- - Monday, May 11, 2009


Safeway, workers continue talks

DENVER — With the threat of a strike looming, Safeway agreed to resume negotiations with its union workers a day after they authorized a strike, a company spokeswoman said Sunday.

The labor contract between Safeway and its workers expired Saturday night without a new labor agreement and workers were planning to walk off their jobs as soon as Monday.

The grocery chain remains “committed to negotiating new agreements which recognize the realities of the current economy and the highly competitive retail food market in Colorado,” said Safeway spokeswoman Kristine Staaf.

United Food and Commercial Workers Local 7 in Colorado represents about 17,000 workers at Safeway, King Soopers and Albertsons. The union said the three chains have offered similar proposals to replace the current labor contracts, which expired Saturday, but the sides still disagree over wages and pension benefits.

Ms. Staaf said Sunday’s agreement means the labor agreements that expired Saturday will be extended on a day-to-day basis until May 30 while negotiations continue. She says that either side can agree to terminate their temporary agreement with a 24-hour written notice.


Wrecked train deemed sound

BOSTON — A spokesman for the National Transportation Safety Board says no mechanical problems have been found on a Boston train that crashed into another Friday, injuring about 50 people.

The trolley driver told police he was texting his girlfriend before his train collided with a stopped train on the Green Line.

NTSB spokesman Peter Knudson said that no problems were found with the brakes or other equipment on the train that caused the wreck. He says that the train was going 25 mph when it crashed and that the stopped train was first visible to the moving train from 480 feet away.

All the injured passengers are recovering, and the Green Line reopened Sunday.

The trolley driver faces firing and possible criminal charges.


Winfrey gets degree, speaks at Duke

DURHAM — Oprah Winfrey urged graduates at Duke University’s commencement to “stand proudly in your own shoes while you help others stand in theirs.”

Miss Winfrey also collected an honorary doctor of humane letters degree from the university in Durham, N.C., Sunday.

She shared stories with the 4,400 graduates about interviewing celebrities such as Hugh Jackman and Nelson Mandela. She says it is the ordinary people that often inspire her even more.

She repeated her theme that “one of the best ways to enhance your own life is to enhance somebody else’s.”

“How can I help somebody else move to higher ground? That is success. That’s it. That’s why we’re all alive.”
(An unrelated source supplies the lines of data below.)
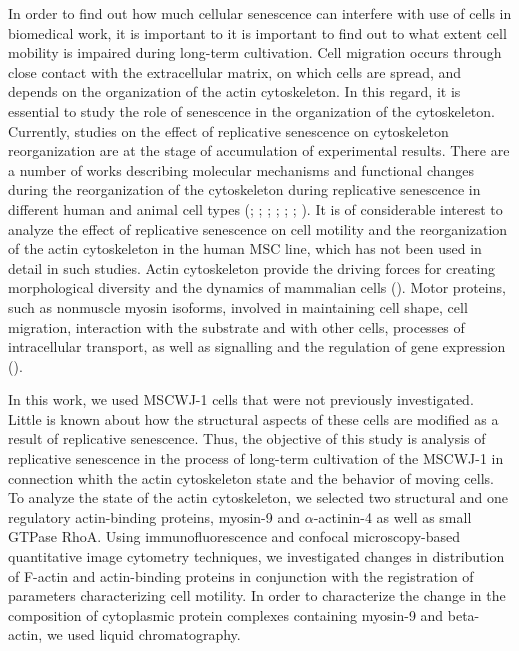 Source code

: \documentclass[alpha-refs]{wiley-article}
\begin{document}
In order to find out how much cellular senescence can interfere with use of cells in biomedical work, it is important to  it is important to find out to what extent cell mobility is impaired during long-term cultivation.
Cell migration occurs through close contact with the extracellular matrix, on which cells are spread, and depends on the organization of the actin cytoskeleton.
In this regard, it is essential to study the role of senescence in the organization of the cytoskeleton.
Currently, studies on the effect of replicative senescence on cytoskeleton reorganization are at the stage of accumulation of experimental results.
There are a number of works describing molecular mechanisms and functional changes during the reorganization of the cytoskeleton during replicative senescence in different human and animal cell types (\cite{larsen2003phosphatases}; \cite{le2008regulation}; \cite{wang2009protein}; \cite{geissler2012functional}; \cite{ozcan2016unbiased}; \cite{turinetto2016senescence}; \cite{moujaber2019cellular}).
It is of considerable interest to analyze the effect of replicative senescence on cell motility and the reorganization of the actin cytoskeleton in the human MSC line, which has not been used in detail in such studies.
Actin cytoskeleton provide the driving forces for creating morphological diversity and the dynamics of mammalian cells (\cite{vasiliev1991polarization}).
Motor proteins, such as nonmuscle myosin isoforms, involved in maintaining cell shape, cell migration, interaction with the substrate and with other cells, processes of intracellular transport, as well as signalling and the regulation of gene expression (\cite{omelchenko2002mechanisms}).

In this work, we used MSCWJ-1 cells that were not previously investigated.
Little is known about how the structural aspects of these cells are modified as a result of replicative senescence.
Thus, the objective of this study is analysis of replicative senescence in the process of long-term cultivation of the MSCWJ-1 in connection whith the actin cytoskeleton state and the behavior of moving cells.
To analyze the state of the actin cytoskeleton, we selected two structural and one regulatory actin-binding proteins, myosin-9 and $\alpha$-actinin-4 as well as small GTPase RhoA.
Using immunofluorescence and confocal microscopy-based quantitative image cytometry techniques, we investigated changes in distribution of F-actin and actin-binding proteins  in conjunction with the registration of parameters characterizing cell motility.
In order to characterize the change in the composition of cytoplasmic protein complexes containing myosin-9 and beta-actin, we used liquid chromatography.
\end{document}
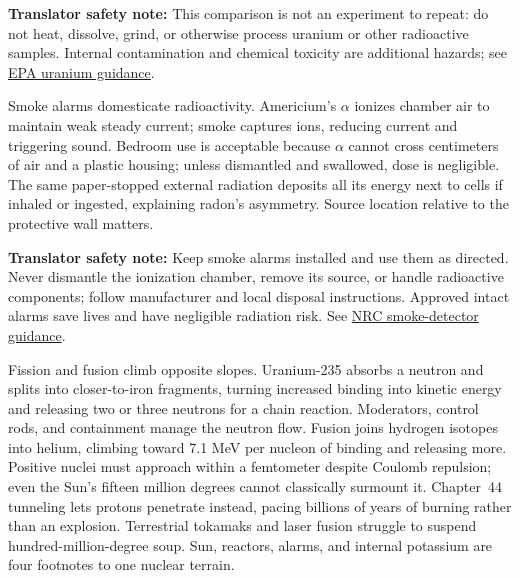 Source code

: \textbf{Translator safety note:} This comparison is not an experiment to repeat: do not heat, dissolve, grind, or otherwise process uranium or other radioactive samples. Internal contamination and chemical toxicity are additional hazards; see \href{https://www.epa.gov/radiation/radionuclide-basics-uranium}{EPA uranium guidance}.

Smoke alarms domesticate radioactivity. Americium's \(\alpha\) ionizes chamber air to maintain weak steady current; smoke captures ions, reducing current and triggering sound. Bedroom use is acceptable because \(\alpha\) cannot cross centimeters of air and a plastic housing; unless dismantled and swallowed, dose is negligible. The same paper-stopped external radiation deposits all its energy next to cells if inhaled or ingested, explaining radon's asymmetry. Source location relative to the protective wall matters.

\textbf{Translator safety note:} Keep smoke alarms installed and use them as directed. Never dismantle the ionization chamber, remove its source, or handle radioactive components; follow manufacturer and local disposal instructions. Approved intact alarms save lives and have negligible radiation risk. See \href{https://www.nrc.gov/reading-rm/doc-collections/fact-sheets/smoke-detectors}{NRC smoke-detector guidance}.

Fission and fusion climb opposite slopes. Uranium-235 absorbs a neutron and splits into closer-to-iron fragments, turning increased binding into kinetic energy and releasing two or three neutrons for a chain reaction. Moderators, control rods, and containment manage the neutron flow. Fusion joins hydrogen isotopes into helium, climbing toward 7.1 MeV per nucleon of binding and releasing more. Positive nuclei must approach within a femtometer despite Coulomb repulsion; even the Sun's fifteen million degrees cannot classically surmount it. Chapter~44 tunneling lets protons penetrate instead, pacing billions of years of burning rather than an explosion. Terrestrial tokamaks and laser fusion struggle to suspend hundred-million-degree soup. Sun, reactors, alarms, and internal potassium are four footnotes to one nuclear terrain.


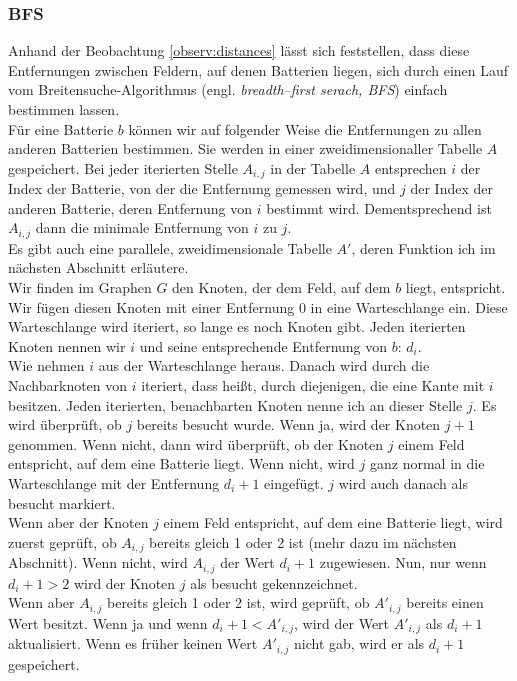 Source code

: \documentclass[a4paper,10pt,ngerman]{scrartcl}
\begin{document}
\subsubsection{BFS}
Anhand der Beobachtung \ref{observ:distances} lässt sich feststellen, dass diese Entfernungen zwischen Feldern,
auf denen Batterien liegen, sich durch einen Lauf vom Breitensuche-Algorithmus 
(engl. \textit{breadth--first serach, BFS}) einfach bestimmen lassen.\\

Für eine Batterie $b$ können wir auf folgender Weise die Entfernungen zu allen anderen Batterien bestimmen.
Sie werden in einer zweidimensionaller Tabelle $A$ gespeichert.
Bei jeder iterierten Stelle $A_{i,j}$ in der Tabelle $A$ entsprechen $i$ der Index der Batterie,
von der die Entfernung gemessen wird, und $j$ der Index der anderen Batterie, deren Entfernung von $i$ bestimmt wird.
Dementsprechend ist $A_{i,j}$ dann die minimale Entfernung von $i$ zu $j$.\\
Es gibt auch eine parallele, zweidimensionale Tabelle $A'$, deren Funktion ich im nächsten Abschnitt erläutere.\\
Wir finden im Graphen $G$ den Knoten, der dem Feld, auf dem $b$ liegt, entspricht.
Wir fügen diesen Knoten mit einer Entfernung 0 in eine Warteschlange ein.
Diese Warteschlange wird iteriert, so lange es noch Knoten gibt.
Jeden iterierten Knoten nennen wir $i$ und seine entsprechende Entfernung von $b$: $d_i$.\\
Wie nehmen $i$ aus der Warteschlange heraus. 
Danach wird durch die Nachbarknoten von $i$ iteriert, dass heißt, durch diejenigen, die eine Kante mit $i$ besitzen.
Jeden iterierten, benachbarten Knoten nenne ich an dieser Stelle $j$.
Es wird überprüft, ob $j$ bereits besucht wurde. Wenn ja, wird der Knoten $j+1$ genommen.
Wenn nicht, dann wird überprüft, ob der Knoten $j$ einem Feld entspricht, auf dem eine Batterie liegt.
Wenn nicht, wird $j$ ganz normal in die Warteschlange mit der Entfernung $d_i + 1$ eingefügt.
$j$ wird auch danach als besucht markiert.\\
Wenn aber der Knoten $j$ einem Feld entspricht, auf dem eine Batterie liegt, wird zuerst geprüft,
ob $A_{i,j}$ bereits gleich 1 oder 2 ist (mehr dazu im nächsten Abschnitt).
Wenn nicht, wird $A_{i,j}$ der Wert $d_i + 1$ zugewiesen. Nun, nur wenn $d_i + 1 > 2$ wird der Knoten $j$ als
besucht gekennzeichnet.\\
Wenn aber $A_{i,j}$ bereits gleich 1 oder 2 ist, wird geprüft, ob $A'_{i,j}$ bereits einen Wert besitzt.
Wenn ja und wenn $d_i + 1 < A'_{i,j}$, wird der Wert $A'_{i,j}$ als $d_i + 1$ aktualisiert. 
Wenn es früher keinen Wert $A'_{i,j}$ nicht gab, wird er als $d_i + 1$ gespeichert.\\
\end{document}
Miss Winfrey also emphasized the need to make wise choices daily, saying, “Each of us has to stand in our own shoes. Will you stand in them in humility and compassion and courage? Every day will give you a chance to make that choice.”


Teen expects prom suspension

FINDLAY — An Ohio teenager says he expects to be suspended from a Christian school for attending a public school prom with his girlfriend.

Officials at Heritage Christian School in Findlay had warned 17-year-old Tyler Frost that he would be suspended and prohibited from attending graduation if he went to the Saturday dance. The fundamentalist Baptist school in northwest Ohio forbids dancing, rock music and hand holding.

Tyler says he went to the dance because he wanted to experience the prom and didn’t think it was wrong.

School officials say he could complete his final exams separately to receive a diploma.

Tyler’s stepfather says the rules shouldn’t apply outside of school and he may take legal action if Tyler is suspended.


Six firefighters treated for chlorine

SAN ANTONIO — Authorities in Texas say six firefighters in San Antonio have been hospitalized after being exposed to chlorine gas while battling a blaze at a cemetery.

Assistant fire chief David Coatney told the San Antonio Express-News that the firefighters experienced burning skin and some had trouble breathing after dealing with the blaze early Sunday.

The fire was in a shed at Mission Park Burial Park North, next to a golf course.

The shed contained chlorine cylinders, but Mr. Coatney said he didn’t know whether the gas belonged to the cemetery or the golf course.

He said none of the injuries was considered life-threatening.